Oxygen—Glucose Deprivation-Induced Apoptosis and Necrosis in PC12 Culture

Photographs of Hoechst 33342 and YO-PRO-1 staining are shown in Figure 7Aa to h. Hoechst 33342 stains all cells (live and dead cells), whereas YO-PRO-1 stains early-stage apoptotic and necrotic cells. Propofol or propofol plus EDTA (Figure 7Ag and h, respectively) decreased (versus vehicle treatment) the number of cells showing YO-PRO-1 staining after treatment with OGD. In a resazurin assay for the evaluation of cell viability, cell death was observed at 24 h after OGD treatment. Propofol inhibited OGD-induced cell death in a concentration-dependent manner (as evidenced by its effect on the increase in fluorescence intensity (λ_ex 560/λ_em 590 nm) associated with the reduction of resazurin to resorufin), its effect being significant at 20 μmol/L (Figure 7B). Similarly, EDTA significantly inhibited cell death at 0.05 μmol/L. Further, propofol plus EDTA inhibited cell death significantly more than propofol alone.

Figure 7

(A) Representative fluorescence microscopy of Hoechst 33342 (blue) and YO-PRO-1 (green) staining at 24 h after oxygen—glucose deprivation (OGD). (a and e): (a) nontreated cells showed normal nuclear morphology and (e) were negative for YO-PRO-1 (early-stage apoptotic and necrotic cells are YO-PRO-1-positive). (b and f): (b) OGD-induced neurotoxicity, with cells showing condensation and fragmentation of their nuclei, including YO-PRO-1-positively stained cells (f). (c and g) and (d and h): (c) Pretreatment with 10 μmol/L propofol or 10 μmol/L propofol plus 0.05 μmol/L EDTA reduced both the nuclear condensation (c and d, respectively) and YO-PRO-1-positive staining (g and h, respectively) induced by OGD treatment. (a and e): control; (b and f): vehicle-treatment plus OGD; (c and g): propofol 10 μmol/L plus OGD; (d and h): propofol 10 μmol/L and EDTA 0.05 μμmol/L plus OGD; (a to d): Hoechst 33342 staining; (e to h): YO-PRO-1 staining. Scale bar = 40 μm. (B) Both propofol and propofol EDTA reduced the cell damage induced by OGD in PC12 culture. Cell viability was assessed after immersion in 10% resazurin solution for 3 h at 37°C, and fluorescence was recorded at 560/590 nm. OGD-induced cell death, and propofol and EDTA each inhibited this OGD-induced cell death. Propofol plus EDTA reduced cell death by more than propofol alone. Data are expressed as mean ± s.d. *P < 0.05, **P < 0.01 versus OGD treatment alone (Dunnett's test or Student's t-test); n = 4.
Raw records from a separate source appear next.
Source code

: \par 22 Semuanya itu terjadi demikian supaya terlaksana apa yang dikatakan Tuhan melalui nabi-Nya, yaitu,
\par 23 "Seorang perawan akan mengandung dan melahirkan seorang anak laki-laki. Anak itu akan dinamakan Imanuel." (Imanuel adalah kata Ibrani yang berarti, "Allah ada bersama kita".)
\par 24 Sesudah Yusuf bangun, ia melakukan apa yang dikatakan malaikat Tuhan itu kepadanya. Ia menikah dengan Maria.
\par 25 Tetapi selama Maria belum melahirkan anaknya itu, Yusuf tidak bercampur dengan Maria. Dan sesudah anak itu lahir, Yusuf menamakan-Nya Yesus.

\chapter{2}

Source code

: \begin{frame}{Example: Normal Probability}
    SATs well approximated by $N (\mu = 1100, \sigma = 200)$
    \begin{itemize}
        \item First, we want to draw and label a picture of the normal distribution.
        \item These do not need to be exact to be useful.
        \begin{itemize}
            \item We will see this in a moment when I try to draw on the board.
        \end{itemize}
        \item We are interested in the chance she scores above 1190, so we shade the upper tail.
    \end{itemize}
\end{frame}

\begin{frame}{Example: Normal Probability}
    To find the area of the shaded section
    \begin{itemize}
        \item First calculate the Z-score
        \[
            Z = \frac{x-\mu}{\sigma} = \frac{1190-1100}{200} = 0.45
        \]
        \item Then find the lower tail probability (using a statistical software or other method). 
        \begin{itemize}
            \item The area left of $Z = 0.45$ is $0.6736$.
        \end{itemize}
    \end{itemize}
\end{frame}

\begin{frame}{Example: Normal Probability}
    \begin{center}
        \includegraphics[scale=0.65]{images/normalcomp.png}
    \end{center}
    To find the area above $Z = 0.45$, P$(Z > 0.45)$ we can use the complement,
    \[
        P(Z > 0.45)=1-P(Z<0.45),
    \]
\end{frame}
Measurement of Intracerebral Zinc Concentrations

Mice were assigned to four experiment groups (see Materials and methods). In the groups that did not undergo MCAO, no changes were found in the intracerebral zinc concentrations in vehicle-treated or propofol EDTA-treated mice. In the propofol EDTA-treated groups that underwent MCAO, the intracerebral zinc concentration in the cortex were decreased significantly (versus vehicle). Conversely, the intracerebral zinc concentration in the subcortical area slightly decreased, but it was not a significant change (versus vehicle). In vehicle-treated mice, there was no significant change in the intracerebral zinc concentrations by ischemia.

Discussion

The main aim of this study was to compare the neuroprotective effects of propofol and propofol EDTA. The neuroprotective effects of propofol are well known, but to our knowledge little is known about neuroprotective effects of EDTA against ischemic damage. Because the chelating action of EDTA was a potential concern, we also examined the effect of propofol EDTA on intracerebral zinc homeostasis during focal cerebral ischemia.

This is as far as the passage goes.